Tuesday, February 9, 2016

Core Post 3: War on Public Political Action

In the 1950s, Hannah Arendt changed political theory when she stated that any action taken in the public sphere is a political one. However, Beatriz Colomina’s “Domesticity at War” shows how the line between public and private has been blurring since even before Arendt published her definition. Colomina explores the way television, surveillance, and technology has shifted our conception of public and private. Television invites the public into our homes (10), inventions like the camera have allowed us to privately construct our own narratives and histories (9), while constant surveillance further blurs the dichotomy between public and private space (11). Because Colomina wrote this article in the early 1990s, she did not yet have much to say on the internet technologies that would further complicate our public and private lives. Using Colomina’s theories and observations as a base, I would like to explore how Arendt’s equation of political action and public action has been further upset in the digital age.
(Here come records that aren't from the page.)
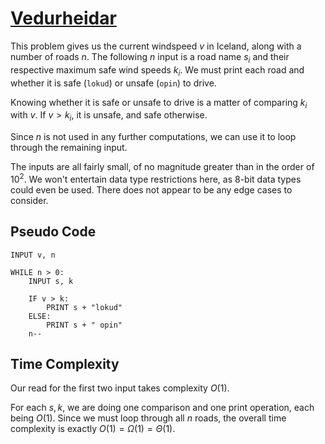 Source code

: # [Vedurheidar](https://open.kattis.com/problems/vedurheidar)

This problem gives us the current windspeed $v$ in Iceland, along with a number of roads $n$. The following $n$ input is a road name $s_i$ and their respective maximum safe wind speeds $k_i$. We must print each road and whether it is safe (`lokud`) or unsafe (`opin`) to drive.

Knowing whether it is safe or unsafe to drive is a matter of comparing $k_i$ with $v$. If $v > k_i$, it is unsafe, and safe otherwise.

Since $n$ is not used in any further computations, we can use it to loop through the remaining input.

The inputs are all fairly small, of no magnitude greater than in the order of $10^2$. We won't entertain data type restrictions here, as 8-bit data types could even be used. There does not appear to be any edge cases to consider.

## Pseudo Code
```
INPUT v, n

WHILE n > 0:
    INPUT s, k

    IF v > k:
        PRINT s + "lokud"
    ELSE:
        PRINT s + " opin"
    n--
```

## Time Complexity
Our read for the first two input takes complexity $O(1)$.

For each $s, k$, we are doing one comparison and one print operation, each being $O(1)$. Since we must loop through all $n$ roads, the overall time complexity is exactly $O(1) = \Omega(1) = \Theta(1)$. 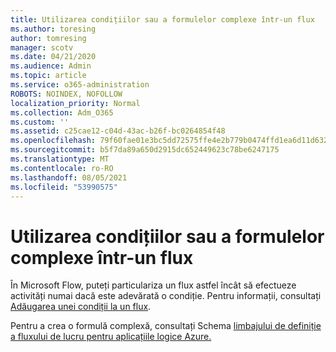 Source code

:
 ```yaml
---
title: Utilizarea condițiilor sau a formulelor complexe într-un flux
ms.author: toresing
author: tomresing
manager: scotv
ms.date: 04/21/2020
ms.audience: Admin
ms.topic: article
ms.service: o365-administration
ROBOTS: NOINDEX, NOFOLLOW
localization_priority: Normal
ms.collection: Adm_O365
ms.custom: ''
ms.assetid: c25cae12-c04d-43ac-b26f-bc0264854f48
ms.openlocfilehash: 79f60fae01e3bc5dd72575ffe4e2b779b0474ffd1ea6d11d632365cd63c5bf81
ms.sourcegitcommit: b5f7da89a650d2915dc652449623c78be6247175
ms.translationtype: MT
ms.contentlocale: ro-RO
ms.lasthandoff: 08/05/2021
ms.locfileid: "53990575"
---
```

# <a name="use-conditions-or-advanced-formulas-in-a-flow"></a>Utilizarea condițiilor sau a formulelor complexe într-un flux

În Microsoft Flow, puteți particulariza un flux astfel încât să efectueze activități numai dacă este adevărată o condiție. Pentru informații, consultați [Adăugarea unei condiții la un flux](https://go.microsoft.com/fwlink/?linkid=872112).
  
Pentru a crea o formulă complexă, consultați Schema [limbajului de definiție a fluxului de lucru pentru aplicațiile logice Azure.](https://aka.ms/logicexpressions)
  

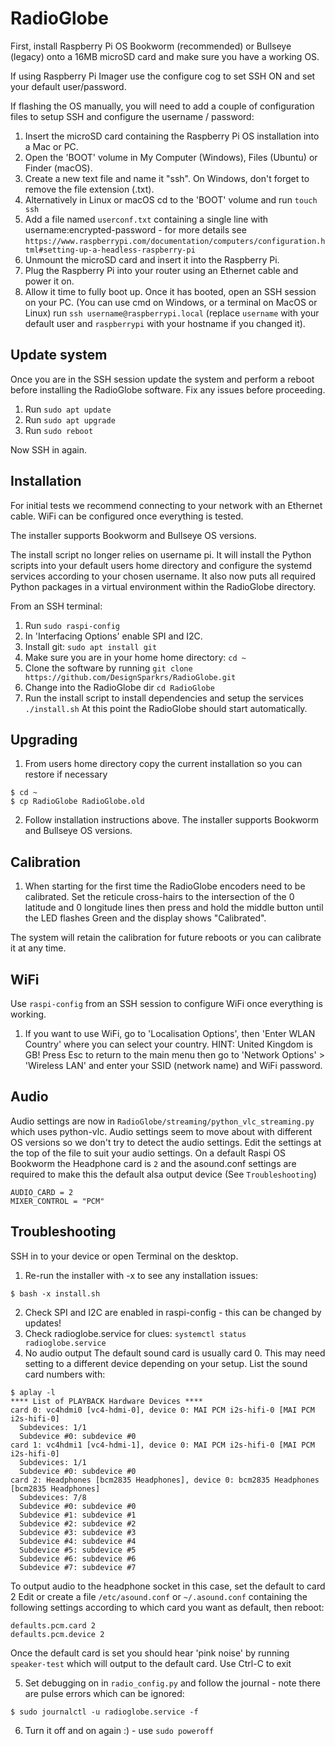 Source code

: # RadioGlobe
First, install Raspberry Pi OS Bookworm (recommended) or Bullseye (legacy) onto a 16MB microSD card and make sure you have a working OS.

If using Raspberry Pi Imager use the configure cog to set SSH ON and set your default user/password. 

If flashing the OS manually, you will need to add a couple of configuration files to setup SSH and configure the username / password:
1. Insert the microSD card containing the Raspberry Pi OS installation into a Mac or PC.
2. Open the 'BOOT' volume in My Computer (Windows), Files (Ubuntu) or Finder (macOS).
3. Create a new text file and name it "ssh".  On Windows, don't forget to remove the file extension (.txt).
4. Alternatively in Linux or macOS cd to the 'BOOT' volume and run `touch ssh`
5. Add a file named `userconf.txt` containing a single line with username:encrypted-password - for more details see `https://www.raspberrypi.com/documentation/computers/configuration.html#setting-up-a-headless-raspberry-pi`
6. Unmount the microSD card and insert it into the Raspberry Pi.
7. Plug the Raspberry Pi into your router using an Ethernet cable and power it on.
8. Allow it time to fully boot up. Once it has booted, open an SSH session on your PC. (You can use cmd on Windows, or a terminal on MacOS or Linux) run `ssh username@raspberrypi.local` (replace `username` with your default user and `raspberrypi` with your hostname if you changed it).

## Update system
Once you are in the SSH session update the system and perform a reboot before installing the RadioGlobe software. Fix any issues before proceeding.
1. Run `sudo apt update`
2. Run `sudo apt upgrade`
3. Run `sudo reboot`

Now SSH in again.

## Installation
For initial tests we recommend connecting to your network with an Ethernet cable. WiFi can be configured once everything is tested.

The installer supports Bookworm and Bullseye OS versions.

The install script no longer relies on username pi. It will install the Python scripts into your default users home directory and configure the systemd services according to your chosen username. It also now puts all required Python packages in a virtual environment within the RadioGlobe directory.

From an SSH terminal:
1. Run `sudo raspi-config`
2. In 'Interfacing Options' enable SPI and I2C.
3. Install git: `sudo apt install git`
4. Make sure you are in your home home directory: `cd ~`
5. Clone the software by running `git clone https://github.com/DesignSparkrs/RadioGlobe.git`
6. Change into the RadioGlobe dir `cd RadioGlobe`
7. Run the install script to install dependencies and setup the services `./install.sh`
At this point the RadioGlobe should start automatically.

## Upgrading
1. From users home directory copy the current installation so you can restore if necessary
```
$ cd ~
$ cp RadioGlobe RadioGlobe.old
```
2. Follow installation instructions above. The installer supports Bookworm and Bullseye OS versions.

## Calibration
1. When starting for the first time the RadioGlobe encoders need to be calibrated. Set the reticule cross-hairs to the intersection of the 0 latitude and 0 longitude lines then press and hold the middle button until the LED flashes Green and the display shows "Calibrated".

The system will retain the calibration for future reboots or you can calibrate it at any time. 

## WiFi
Use `raspi-config` from an SSH session to configure WiFi once everything is working.

1. If you want to use WiFi, go to 'Localisation Options', then 'Enter WLAN Country' where you can select your country.
   HINT: United Kingdom is GB!  Press Esc to return to the main menu then go to 'Network Options' > 'Wireless LAN' and
   enter your SSID (network name) and WiFi password.

## Audio
Audio settings are now in `RadioGlobe/streaming/python_vlc_streaming.py` which uses python-vlc. Audio settings seem to move about with different OS versions so we don't try to detect the audio settings.
Edit the settings at the top of the file to suit your audio settings. On a default Raspi OS Bookworm the Headphone card is `2` and the asound.conf settings are required to make this the default alsa output device (See `Troubleshooting`) 
```
AUDIO_CARD = 2
MIXER_CONTROL = "PCM"
```

## Troubleshooting
SSH in to your device or open Terminal on the desktop.
1. Re-run the installer with -x to see any installation issues:
```
$ bash -x install.sh
```
2. Check SPI and I2C are enabled in raspi-config - this can be changed by updates!
3. Check radioglobe.service for clues: `systemctl status radioglobe.service`
4. No audio output
The default sound card is usually card 0. This may need setting to a different device depending on your setup.
List the sound card numbers with:
```
$ aplay -l
**** List of PLAYBACK Hardware Devices ****
card 0: vc4hdmi0 [vc4-hdmi-0], device 0: MAI PCM i2s-hifi-0 [MAI PCM i2s-hifi-0]
  Subdevices: 1/1
  Subdevice #0: subdevice #0
card 1: vc4hdmi1 [vc4-hdmi-1], device 0: MAI PCM i2s-hifi-0 [MAI PCM i2s-hifi-0]
  Subdevices: 1/1
  Subdevice #0: subdevice #0
card 2: Headphones [bcm2835 Headphones], device 0: bcm2835 Headphones [bcm2835 Headphones]
  Subdevices: 7/8
  Subdevice #0: subdevice #0
  Subdevice #1: subdevice #1
  Subdevice #2: subdevice #2
  Subdevice #3: subdevice #3
  Subdevice #4: subdevice #4
  Subdevice #5: subdevice #5
  Subdevice #6: subdevice #6
  Subdevice #7: subdevice #7
```

To output audio to the headphone socket in this case, set the default to card 2
Edit or create a file `/etc/asound.conf` or `~/.asound.conf` containing the following settings according to which card you want as default, then reboot:
```
defaults.pcm.card 2
defaults.pcm.device 2
```
Once the default card is set you should hear 'pink noise' by running `speaker-test` which will output to the default card. Use Ctrl-C to exit

5. Set debugging on in `radio_config.py` and follow the journal - note there are pulse errors which can be ignored:
```
$ sudo journalctl -u radioglobe.service -f
```
6. Turn it off and on again :) - use `sudo poweroff`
Colomina points to several technologies displayed for commercial use at the 1964 World’s Fair that radically changed the relationship between the domestic and public spheres. She quotes Patricia Philips to help understand the significance of this blurring of public and private: “The public world comes into each home as it never has before through television, radio, and personal computer. So that rituals that were once shared conspicuously in a group are now still shared -- but in isolation” (9-10). Each of the technologies discussed by Colomina has a current counterpart - the personal computer has become a smartphone, the camera has become Instagram, the TV has become Hulu, Netflix, etc - though digital technology has further blurred the media specificity of each.

If, as Arendt states, the political action is any action made in public, and if, as Colomina states, the line between public and private has been blurred by television and the personal computer, then it stands to reason that any action taken online can be read as political. In a practical sense, browsing through Twitter or Facebook, you see people take political actions every day - sharing videos, quotes, and photos of their favorite (and least favorite) candidates, discussing political points, etc. However, political action goes beyond memes. During the Ferguson Protests, when major news outlets were being sequestered by the police to certain areas away from the protests, protesters used Twitter, Vimeo, Instagram, and YouTube to share realtime information and videos from the center of the action. These were actions taken in public, but the shares, retweets, etc - the growth of their movement online - happened in what Philips called “isolation.”

The internet, which blurs medium specificity, the public, and the private, provides a large and loud platform for users to not only consume but also interact with media. This interaction is the last piece of the puzzle missing from the broadcast model of television. By interacting with media online, users in the privacy of their homes take political action in the Internet public space.

1 comment:

  1. Hi Anne!

    I agree that the collapse of public and private via the proliferation of screens has in so many ways democratized political engagement; however I also tend to be skeptical about "political action" taking place in isolation. While online communities continue to flourish and gain traction, I would also point to the ease with which 'user engagement' can become apolitical. Point of views are often thrown around in comment threads and status debates, but this kind of engagement in the private sphere doesn't necessarily correspond to acts in the public sphere. In fact, the private arena's removal from responsibility and accountability is what provides the impetus for many to "speak politically." Thus, the democratization of spaces could be said to increase individual power but not necessarily action.